» **WHAT TO DO**
The word "this" marks the lines to copy; find all of them in the entries below.

» **GIVEN DATA**
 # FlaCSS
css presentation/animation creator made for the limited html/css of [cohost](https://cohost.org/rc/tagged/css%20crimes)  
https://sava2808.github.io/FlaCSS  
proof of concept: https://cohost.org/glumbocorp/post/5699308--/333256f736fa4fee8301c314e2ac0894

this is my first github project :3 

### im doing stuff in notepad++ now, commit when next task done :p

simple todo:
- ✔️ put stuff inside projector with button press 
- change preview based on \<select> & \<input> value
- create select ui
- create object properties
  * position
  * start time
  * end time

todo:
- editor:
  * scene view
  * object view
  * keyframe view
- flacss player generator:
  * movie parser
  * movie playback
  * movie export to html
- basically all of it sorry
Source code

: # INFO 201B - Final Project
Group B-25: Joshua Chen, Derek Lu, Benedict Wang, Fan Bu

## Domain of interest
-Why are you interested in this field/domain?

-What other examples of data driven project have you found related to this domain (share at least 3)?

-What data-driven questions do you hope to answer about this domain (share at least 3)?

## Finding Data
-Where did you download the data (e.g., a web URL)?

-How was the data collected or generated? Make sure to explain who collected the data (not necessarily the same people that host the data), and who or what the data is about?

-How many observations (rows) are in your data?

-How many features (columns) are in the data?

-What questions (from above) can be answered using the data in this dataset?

» **TASK SOLUTION**
this is my first github project :3 
-Why are you interested in this field/domain?
-What other examples of data driven project have you found related to this domain (share at least 3)?
-What data-driven questions do you hope to answer about this domain (share at least 3)?
-What questions (from above) can be answered using the data in this dataset?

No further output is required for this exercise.